Decoding Drake's Dream

Decoding Drake's Dream

On the leafy campus of the Landmark School in Manchester, Massachusetts, math program director Chris Woodin, Ed.M.'89, stands in front of what can only be described as a contraption: a grid of ropes and pulleys attached to the side of a building, each rope with a plastic pennant flag tied to the bottom. Along the edges of the grid, numbers painted on boards mark out Cartesian coordinates — the horizontal edge is x, the vertical edge is y — so that the whole wall is a three-dimensional version of the graphing planes that generations of middle school math students have dutifully plotted out in their notebooks.

"Let's take a simple equation: y=2x," Woodin says with the gusto that tends to overtake him when he explains how he teaches math. "Okay, now if x is zero, what's y going to be? Zero, because two times zero, right? So our flag here where the x value is zero" — he indicates the pennant at the far left corner of the grid — "is not going to move, right?

"But if we take a step over here, where x is one, what's the y value going to be? Two, because one multiplied by two is two, right? So let's do that."

Landmark School
Woodin hoists the x=1 rope until it is level with the 2 value on the y coordinate plane. "And if I keep going, pretty soon you're going to have a pretty good illustration of what it means that y=2x," he says.

He's right. The rope grid is the abstract Cartesian coordinate system made physical, and it's only one of many nontraditional tools he's developed for teaching math concepts to students with language-based learning disabilities (LBLDs), the population Landmark has specialized in teaching since it was founded in 1971. On the same campus, he's constructed an oversized clock, a gridded outfield for rotations and transformations, and a baseball wins-and-losses chart for percentages. In each case, the thinking is the same: If students can associate the abstract language of problem-solving with specific physical movements that help them move through an equation's component parts, then they are more likely to develop the bone-deep understanding of math concepts that will be essential to their high school careers. Woodin calls this method "whole-to-part" learning because the emphasis is on understanding the relationship between the question and the answer rather than on being right or wrong — a notion that flips traditional classroom dynamics on their heads.

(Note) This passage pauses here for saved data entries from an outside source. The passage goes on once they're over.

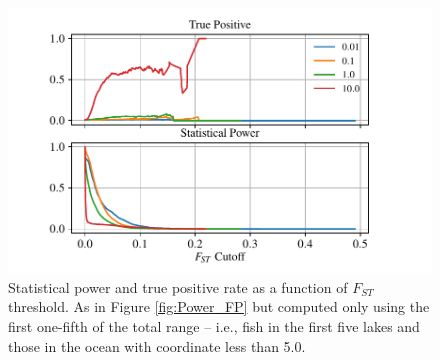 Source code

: \documentclass{article}
\begin{document}
\begin{figure}
    \begin{center}
        \includegraphics{Final_Plots/True_Power_0_5_500.pdf}
          \caption{ 
        Statistical power and true positive rate as a function of $F_{ST}$ threshold. As in Figure \ref{fig:Power_FP}
        but computed only using the first one-fifth of the total range -- i.e., fish in the first five lakes and those in the ocean with coordinate less than 5.0.
         	}
          \label{fig:Power_FP_5lakes}
    \end{center}
\end{figure}

\end{document}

Woodin's approach is typical of Landmark, a combined boarding and day school that is known nationally and internationally for pioneering teaching methods that can transform the academic performance — and self-esteem — of LBLD students, many of whom arrive reading far below grade level and leave ready for college. The story of that success dates back to the school's founder, Charles Drake, Ed.D.'70, who created a culture, with dozens of Ed School alumni, of experimentation matched with a unique clarity of mission. Over time, this combination has led to fruitful collaborations with researchers, including many at the Ed School, such as Professor Kurt Fischer, Assistant Professor Gigi Luk, and Lecturer Todd Rose, Ed.M.'01, Ed.D.'07. As Landmark nears its fifth decade, its outreach arm is consulting with school districts and finding new ways to reach educators. The hope is that as one small school on Boston's North Shore continues to impact the lives of a small group of nontraditional learners, it can also have an impact on the national education conversation.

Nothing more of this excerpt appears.